Now a lot of this differentiation collapses when we get more specific about what we are comparing, like if we choose Google, Facebook and Microsoft on the single capability of Deep Learning. It is worth considering that software has an unusually cheap transfer of ideas to capability, which is the crux of why AI weighs so heavily as a concern. But this is unique to software for now, and in order to be a strategic threat it has to cash out in non-software capability eventually, so keeping the others in mind feels important.

OK, so if I'm getting this correctly, the idea is that there are different capabilities, and the low hanging fruit hypothesis applies separately to each one, and not all capabilities are being pursued successfully at all times, so when a new capability starts being pursued successfully there is a burst of rapid progress as low-hanging fruit is picked.
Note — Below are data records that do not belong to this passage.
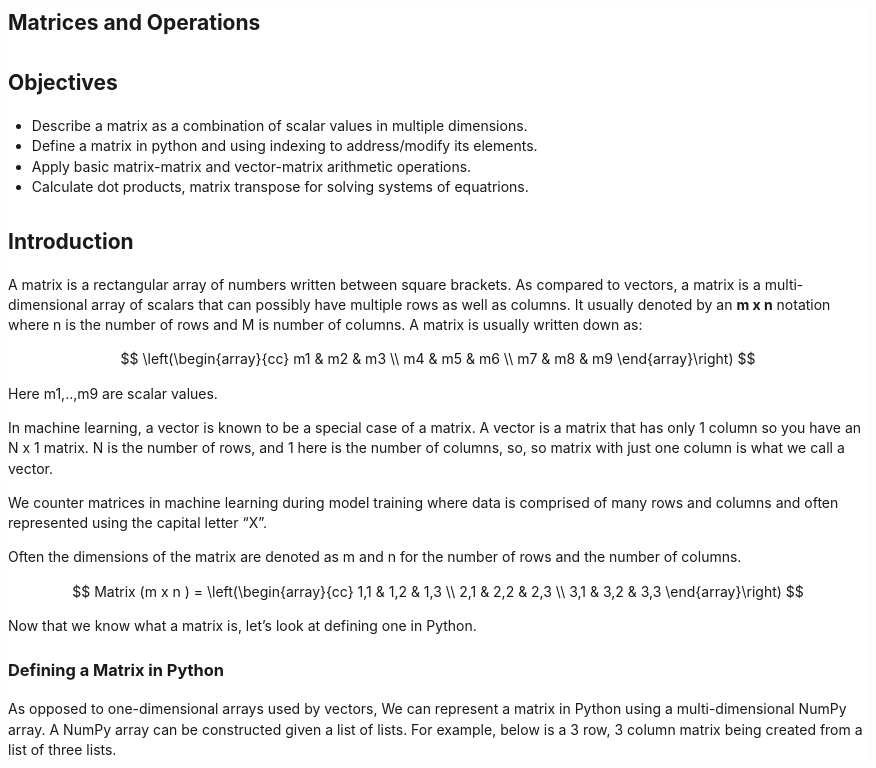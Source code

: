 
## Matrices and Operations

## Objectives

* Describe a matrix as a combination of scalar values in multiple dimensions.
* Define a matrix in python and using indexing to address/modify its elements.
* Apply basic matrix-matrix and vector-matrix arithmetic operations.
* Calculate dot products, matrix transpose for solving systems of equatrions.

## Introduction

A matrix is a rectangular array of numbers written between square brackets. As compared to vectors, a matrix is a multi-dimensional array of scalars that can possibly have multiple rows as well as columns. It usually denoted by an **m x n** notation where n is the number of rows and M is number of columns. A matrix is usually written down as:

$$
\left(\begin{array}{cc} 
m1 & m2 & m3 \\
m4 & m5 & m6 \\
m7 & m8 & m9
\end{array}\right)
$$

Here m1,..,m9 are scalar values. 

In machine learning, a vector is known to be a special case of a matrix. A vector is a matrix that has only 1 column so you have an N x 1 matrix. N is the number of rows, and 1 here is the number of columns, so, so matrix with just one column is what we call a vector. 

We counter matrices in machine learning during model training where data is comprised of many rows and columns and often represented using the capital letter “X”.

Often the dimensions of the matrix are denoted as m and n for the number of rows and the number of columns.

$$
Matrix (m x n ) = 
\left(\begin{array}{cc} 
1,1 & 1,2 & 1,3 \\
2,1 & 2,2 & 2,3 \\
3,1 & 3,2 & 3,3 
\end{array}\right)
$$

Now that we know what a matrix is, let’s look at defining one in Python.



### Defining a Matrix in Python

As opposed to one-dimensional arrays used by vectors, We can represent a matrix in Python using a multi-dimensional NumPy array. A NumPy array can be constructed given a list of lists. For example, below is a 3 row, 3 column matrix being created from a list of three lists.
Thus, progress should proceed jumpily, with some capabilities stagnant or nonexistent for a while and then quickly becoming great and then levelling off. Is this what you have in mind?

That is correct. And since different players start with different capabilities and are in different local environments under the soft takeoff assumption, I really can't imagine a scenario where everyone winds up in the same place (or even tries to get there - I strongly expect optimizing for different capabilities depending on the environment, too).

OK, I think I agree with this picture to some extent. It's just that if things like taking over the world require lots of different capabilities, maybe jumpy progress in specific capabilities distributed unevenly across factions all sorta averages out thanks to law of large numbers into smooth progress in world-takeover-ability distributed mostly evenly across factions.

Or not. Idk. I think this is an important variable to model and forecast, thanks for bringing it up!

Currently the most plausible doom scenario in my mind is maybe a version of Paul’s Type II failure. (If this is surprising to you, reread it while asking yourself what terms like “correlated automation failure” are euphemisms for.) 

This is interesting, and I'd like to see you expand on this. Incidentally I agree with the statement, but I can imagine both more and less explosive, catastrophic versions of 'correlated automation failure'. On the one hand it makes me think of things like transportation and electricity going haywire, on the other it could fit a scenario where a collection of powerful AI systems simultaneously intentionally wipe out humanity.

Clock-time leads shrink automatically as the pace of innovation speeds up, because if everyone is innovating 10x faster, then you need 10x as many hoarded ideas to have an N-year lead. 

What if, as a general fact, some kinds of progress (the technological kinds more closely correlated with AI) are just much more susceptible to speed-up? I.e, what if 'the economic doubling time' stops being so meaningful - technological progress speeds up abruptly but other kinds of progress that adapt to tech progress have more of a lag before the increased technological progress also affects them? In that case, if the parts of overall progress that affect the likelihood of leaks, theft and spying aren't sped up by as much as the rate of actual technology progress, the likelihood of DSA could rise to be quite high compared to previous accelerations where the order of magnitude where the speed-up occurred was fast enough to allow society to 'speed up' the same way.

In other words - it becomes easier to hoard more and more ideas if the ability to hoard ideas is roughly constant but the pace of progress increases. Since a lot of these 'technologies' for facilitating leaks and spying are more in the social realm, this seems plausible.

But if you need to generate more ideas, this might just mean that if you have a very large initial lead, you can turn it into a DSA, which you still seem to agree with:

  • Even if takeoff takes several years it could be unevenly distributed such that (for example) 30% of the strategically relevant research progress happens in a single corporation. I think 30% of the strategically relevant research happening in a single corporation at beginning of a multi-year takeoff would probably be enough for DSA.